--- Listed records ---

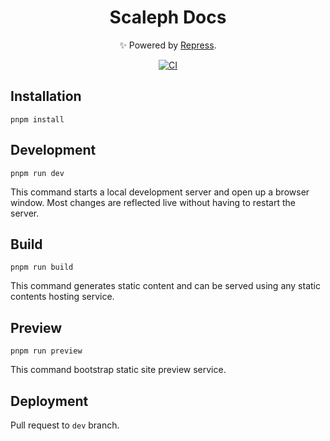 <div align="center">


# Scaleph Docs

✨ Powered by [Repress](https://rspress.dev/).

[![CI](https://github.com/flowerfine/scaleph-repress-site/actions/workflows/ci.yml/badge.svg)](https://github.com/flowerfine/scaleph-repress-site/actions/workflows/ci.yml)

</div>

## Installation

```console
pnpm install
```

## Development

```console
pnpm run dev
```

This command starts a local development server and open up a browser window. Most changes are reflected live without having to restart the server.

## Build

```console
pnpm run build
```

This command generates static content and can be served using any static contents hosting service.

## Preview

```console
pnpm run preview
```

This command bootstrap static site preview service.

## Deployment

Pull request to `dev` branch.
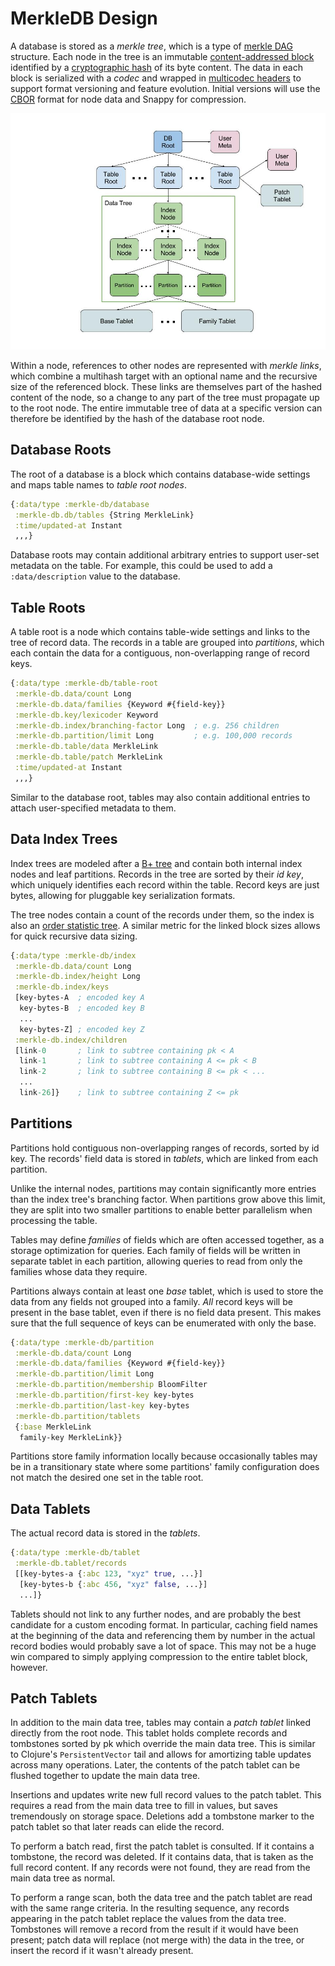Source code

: MerkleDB Design
===============

A database is stored as a _merkle tree_, which is a type of
[merkle DAG](https://github.com/greglook/merkledag-core) structure.
Each node in the tree is an immutable [content-addressed
block](https://github.com/greglook/blocks) identified by a
[cryptographic hash](https://github.com/multiformats/clj-multihash) of its byte
content. The data in each block is serialized with a _codec_ and wrapped in
[multicodec headers](https://github.com/multiformats/clj-multicodec) to support
format versioning and feature evolution.  Initial versions will use the
[CBOR](https://github.com/greglook/clj-cbor) format for node data and Snappy for
compression.

![MerkleDB database structure](doc/images/db-data-structure.jpg)

Within a node, references to other nodes are represented with _merkle links_,
which combine a multihash target with an optional name and the recursive size
of the referenced block. These links are themselves part of the hashed
content of the node, so a change to any part of the tree must propagate up to
the root node. The entire immutable tree of data at a specific version can
therefore be identified by the hash of the database root node.


## Database Roots

The root of a database is a block which contains database-wide settings and
maps table names to _table root nodes_.

```clojure
{:data/type :merkle-db/database
 :merkle-db.db/tables {String MerkleLink}
 :time/updated-at Instant
 ,,,}
```

Database roots may contain additional arbitrary entries to support user-set
metadata on the table. For example, this could be used to add a
`:data/description` value to the database.


## Table Roots

A table root is a node which contains table-wide settings and links to
the tree of record data. The records in a table are grouped into _partitions_,
which each contain the data for a contiguous, non-overlapping range of record
keys.

```clojure
{:data/type :merkle-db/table-root
 :merkle-db.data/count Long
 :merkle-db.data/families {Keyword #{field-key}}
 :merkle-db.key/lexicoder Keyword
 :merkle-db.index/branching-factor Long  ; e.g. 256 children
 :merkle-db.partition/limit Long         ; e.g. 100,000 records
 :merkle-db.table/data MerkleLink
 :merkle-db.table/patch MerkleLink
 :time/updated-at Instant
 ,,,}
```

Similar to the database root, tables may also contain additional entries to
attach user-specified metadata to them.


## Data Index Trees

Index trees are modeled after a [B+ tree](https://en.wikipedia.org/wiki/B%2B_tree)
and contain both internal index nodes and leaf partitions. Records in the tree
are sorted by their _id key_, which uniquely identifies each record within
the table. Record keys are just bytes, allowing for pluggable key serialization
formats.

The tree nodes contain a count of the records under them, so the index is also
an [order statistic tree](https://en.wikipedia.org/wiki/Order_statistic_tree).
A similar metric for the linked block sizes allows for quick recursive data
sizing.

```clojure
{:data/type :merkle-db/index
 :merkle-db.data/count Long
 :merkle-db.index/height Long
 :merkle-db.index/keys
 [key-bytes-A  ; encoded key A
  key-bytes-B  ; encoded key B
  ...
  key-bytes-Z] ; encoded key Z
 :merkle-db.index/children
 [link-0       ; link to subtree containing pk < A
  link-1       ; link to subtree containing A <= pk < B
  link-2       ; link to subtree containing B <= pk < ...
  ...
  link-26]}    ; link to subtree containing Z <= pk
```


## Partitions

Partitions hold contiguous non-overlapping ranges of records, sorted by id key.
The records' field data is stored in _tablets_, which are linked from each
partition.

Unlike the internal nodes, partitions may contain significantly more entries
than the index tree's branching factor. When partitions grow above this limit,
they are split into two smaller partitions to enable better parallelism when
processing the table.

Tables may define _families_ of fields which are often accessed together, as a
storage optimization for queries. Each family of fields will be written in
separate tablet in each partition, allowing queries to read from only the
families whose data they require.

Partitions always contain at least one _base_ tablet, which is used to store
the data from any fields not grouped into a family. _All_ record keys will be
present in the base tablet, even if there is no field data present. This makes
sure that the full sequence of keys can be enumerated with only the base.

```clojure
{:data/type :merkle-db/partition
 :merkle-db.data/count Long
 :merkle-db.data/families {Keyword #{field-key}}
 :merkle-db.partition/limit Long
 :merkle-db.partition/membership BloomFilter
 :merkle-db.partition/first-key key-bytes
 :merkle-db.partition/last-key key-bytes
 :merkle-db.partition/tablets
 {:base MerkleLink
  family-key MerkleLink}}
```

Partitions store family information locally because occasionally tables may be
in a transitionary state where some partitions' family configuration does not
match the desired one set in the table root.


## Data Tablets

The actual record data is stored in the _tablets_.

```clojure
{:data/type :merkle-db/tablet
 :merkle-db.tablet/records
 [[key-bytes-a {:abc 123, "xyz" true, ...}]
  [key-bytes-b {:abc 456, "xyz" false, ...}]
  ...]}
```

Tablets should not link to any further nodes, and are probably the best
candidate for a custom encoding format. In particular, caching field names at
the beginning of the data and referencing them by number in the actual record
bodies would probably save a lot of space. This may not be a huge win compared
to simply applying compression to the entire tablet block, however.


## Patch Tablets

In addition to the main data tree, tables may contain a _patch tablet_ linked
directly from the root node. This tablet holds complete records and tombstones
sorted by pk which override the main data tree. This is similar to Clojure's
`PersistentVector` tail and allows for amortizing table updates across many
operations. Later, the contents of the patch tablet can be flushed together to
update the main data tree.

Insertions and updates write new full record values to the patch tablet. This
requires a read from the main data tree to fill in values, but saves
tremendously on storage space. Deletions add a tombstone marker to the patch
tablet so that later reads can elide the record.

To perform a batch read, first the patch tablet is consulted. If it contains a
tombstone, the record was deleted. If it contains data, that is taken as the
full record content. If any records were not found, they are read from the main
data tree as normal.

To perform a range scan, both the data tree and the patch tablet are read with
the same range criteria. In the resulting sequence, any records appearing in the
patch tablet replace the values from the data tree. Tombstones will remove a
record from the result if it would have been present; patch data will replace
(not merge with) the data in the tree, or insert the record if it wasn't already
present.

---

> _Task goal_
Report every line in the data above in which the word "children" appears.

> _Response to this exercise_
 :merkle-db.index/branching-factor Long  ; e.g. 256 children
 :merkle-db.index/children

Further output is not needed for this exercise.